Rendered images with source text

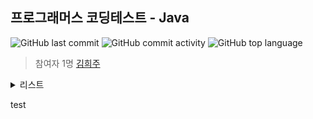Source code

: ## 프로그래머스 코딩테스트 - Java

![GitHub last commit](https://img.shields.io/github/last-commit/hee-ju-kim/programmers_java)
![GitHub commit activity](https://img.shields.io/github/commit-activity/m/hee-ju-kim/programmers_java)
![GitHub top language](https://img.shields.io/github/languages/top/hee-ju-kim/programmers_java?color=yellow&logo=Java)


> 참여자 1명
[김희주](https://github.com/hee-ju-kim)

<details>
  <summary>리스트</summary>

  | level | 제목                                                                                                                                                                                         |날짜|
  | ----- | -------------------------------------------------------------------------------------------------------------------------------------------------------------------------------------------- |--|
  | 0     | [특정 문자열로 끝나는 가장 긴 부분 문자열 찾기](https://github.com/hee-ju-kim/programmers_java/blob/main/20240911/src/StringExample.java)                                                                                                      |20240911|
  | 0     | [ad 제거하기](https://github.com/hee-ju-kim/programmers_java/blob/main/20240911/src/Exam2.java)                                                                                       |20240911|
</details>

test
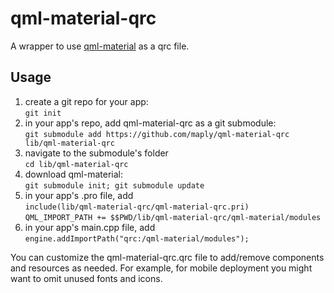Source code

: # qml-material-qrc
A wrapper to use [qml-material](https://github.com/papyros/qml-material) as a qrc file.

## Usage

1. create a git repo for your app:  
`git init`
2. in your app's repo, add qml-material-qrc as a git submodule:  
`git submodule add https://github.com/maply/qml-material-qrc lib/qml-material-qrc`
3. navigate to the submodule's folder  
`cd lib/qml-material-qrc`
4. download qml-material:  
`git submodule init; git submodule update`
5. in your app's .pro file, add  
`include(lib/qml-material-qrc/qml-material-qrc.pri)`  
`QML_IMPORT_PATH += $$PWD/lib/qml-material-qrc/qml-material/modules`
7. in your app's main.cpp file, add  
`engine.addImportPath("qrc:/qml-material/modules");`

You can customize the qml-material-qrc.qrc file to add/remove components and resources as needed.
For example, for mobile deployment you might want to omit unused fonts and icons.
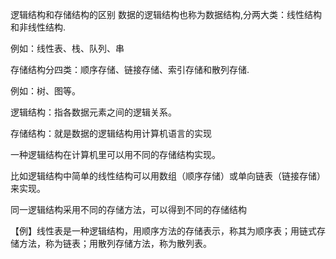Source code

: 逻辑结构和存储结构的区别
数据的逻辑结构也称为数据结构,分两大类：线性结构和非线性结构.

例如：线性表、栈、队列、串

存储结构分四类：顺序存储、链接存储、索引存储和散列存储.

例如：树、图等。

  

逻辑结构：指各数据元素之间的逻辑关系。

存储结构：就是数据的逻辑结构用计算机语言的实现

  

一种逻辑结构在计算机里可以用不同的存储结构实现。

比如逻辑结构中简单的线性结构可以用数组（顺序存储）或单向链表（链接存储）来实现。

  

  

同一逻辑结构采用不同的存储方法，可以得到不同的存储结构

  

【例】线性表是一种逻辑结构，用顺序方法的存储表示，称其为顺序表；用链式存储方法，称为链表；用散列存储方法，称为散列表。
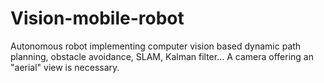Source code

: # Vision-mobile-robot
Autonomous robot implementing computer vision based dynamic path planning, obstacle avoidance, SLAM, Kalman filter...
A camera offering an "aerial" view is necessary.
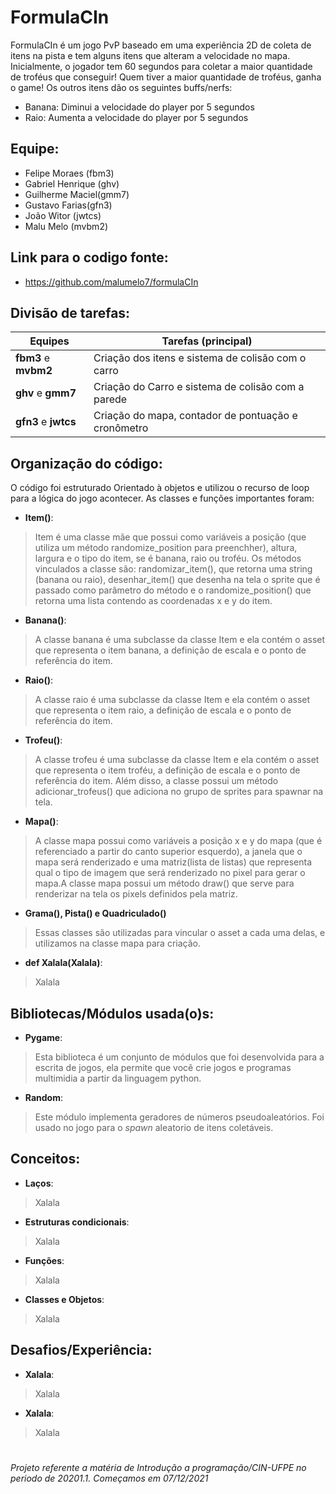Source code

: # FormulaCIn
FormulaCIn é um jogo PvP baseado em uma experiência 2D de coleta de itens na pista e tem alguns itens que alteram a velocidade no mapa. Inicialmente, o jogador tem 60 segundos para coletar a maior quantidade de troféus que conseguir! Quem tiver a maior quantidade de troféus, ganha o game! Os outros itens dão os seguintes buffs/nerfs:
    
- Banana: Diminui a velocidade do player por 5 segundos
- Raio: Aumenta a velocidade do player por 5 segundos


## Equipe:

- Felipe Moraes (fbm3)
- Gabriel Henrique (ghv)
- Guilherme Maciel(gmm7)
- Gustavo Farias(gfn3)
- João Witor (jwtcs)
- Malu Melo (mvbm2)

## Link para o codigo fonte:
- https://github.com/malumelo7/formulaCIn

## Divisão de tarefas:

|      Equipes      |     Tarefas (principal)     |
| ------------------- | ------------------- |
|  **fbm3** e  **mvbm2**|  Criação dos itens e sistema de colisão com o carro |
|  **ghv** e **gmm7** |  Criação do Carro e sistema de colisão com a parede |
|  **gfn3** e **jwtcs** |  Criação do mapa, contador de pontuação e cronômetro |


## Organização do código:
O código foi estruturado Orientado à objetos e utilizou o recurso de loop para a lógica do jogo acontecer. As classes e funções importantes foram:

- **Item()**:
> Item é uma classe mãe que possui como variáveis a posição (que utiliza um método randomize_position para preenchher), altura, largura e o tipo do item, se é banana, raio ou troféu. Os métodos vinculados a classe são: randomizar_item(), que retorna uma string (banana ou raio), desenhar_item() que desenha na tela o sprite que é passado como parâmetro do método e o randomize_position() que retorna uma lista contendo as coordenadas x e y do item.
- **Banana()**:
> A classe banana é uma subclasse da classe Item e ela contém o asset que representa o item banana, a definição de escala e o ponto de referência do item.
- **Raio()**:
> A classe raio é uma subclasse da classe Item e ela contém o asset que representa o item raio, a definição de escala e o ponto de referência do item.
- **Trofeu()**:
> A classe trofeu é uma subclasse da classe Item e ela contém o asset que representa o item troféu, a definição de escala e o ponto de referência do item. Além disso, a classe possui um método adicionar_trofeus() que adiciona no grupo de sprites para spawnar na tela.
- **Mapa()**:
> A classe mapa possui como variáveis a posição x e y do mapa (que é referenciado a partir do canto superior esquerdo), a janela que o mapa será renderizado e uma matriz(lista de listas) que representa qual o tipo de imagem que será renderizado no pixel para gerar o mapa.A classe mapa possui um método draw() que serve para renderizar na tela os pixels definidos pela matriz.
- **Grama(), Pista() e Quadriculado()**
> Essas classes são utilizadas para vincular o asset a cada uma delas, e utilizamos na classe mapa para criação.
- **def Xalala(Xalala)**:
> Xalala

## Bibliotecas/Módulos usada(o)s:
- **Pygame**:
> Esta biblioteca é um conjunto de módulos que foi desenvolvida para a escrita de jogos, ela permite que você crie jogos e programas multimidia a partir da linguagem python.
- **Random**:
> Este módulo implementa geradores de números pseudoaleatórios. Foi usado no jogo para o _spawn_ aleatorio de itens coletáveis.

## Conceitos:
- **Laços**:
> Xalala
- **Estruturas condicionais**:
> Xalala
- **Funções**:
> Xalala
- **Classes e Objetos**:
> Xalala

## Desafios/Experiência:

- **Xalala**:
> Xalala
- **Xalala**:
> Xalala
#
###### *Projeto referente a matéria de Introdução a programação/CIN-UFPE no periodo de 20201.1. Começamos em 07/12/2021*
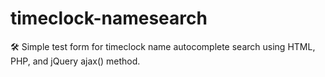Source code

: # timeclock-namesearch

🛠️ Simple test form for timeclock name autocomplete search using HTML, PHP, and jQuery ajax() method.

#

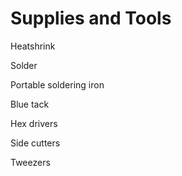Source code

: # Supplies and Tools

Heatshrink

Solder

Portable soldering iron

Blue tack

Hex drivers

Side cutters

Tweezers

TASK TO COMPLETE
Nothing but the lines from the top of the data above through the line containing "<summary>리스트</summary>" should be output, exactly as written and without the pictures.

TASK ANSWER
Source code

: ## 프로그래머스 코딩테스트 - Java

![GitHub last commit](https://img.shields.io/github/last-commit/hee-ju-kim/programmers_java)
![GitHub commit activity](https://img.shields.io/github/commit-activity/m/hee-ju-kim/programmers_java)
![GitHub top language](https://img.shields.io/github/languages/top/hee-ju-kim/programmers_java?color=yellow&logo=Java)


> 참여자 1명
[김희주](https://github.com/hee-ju-kim)

<details>
  <summary>리스트</summary>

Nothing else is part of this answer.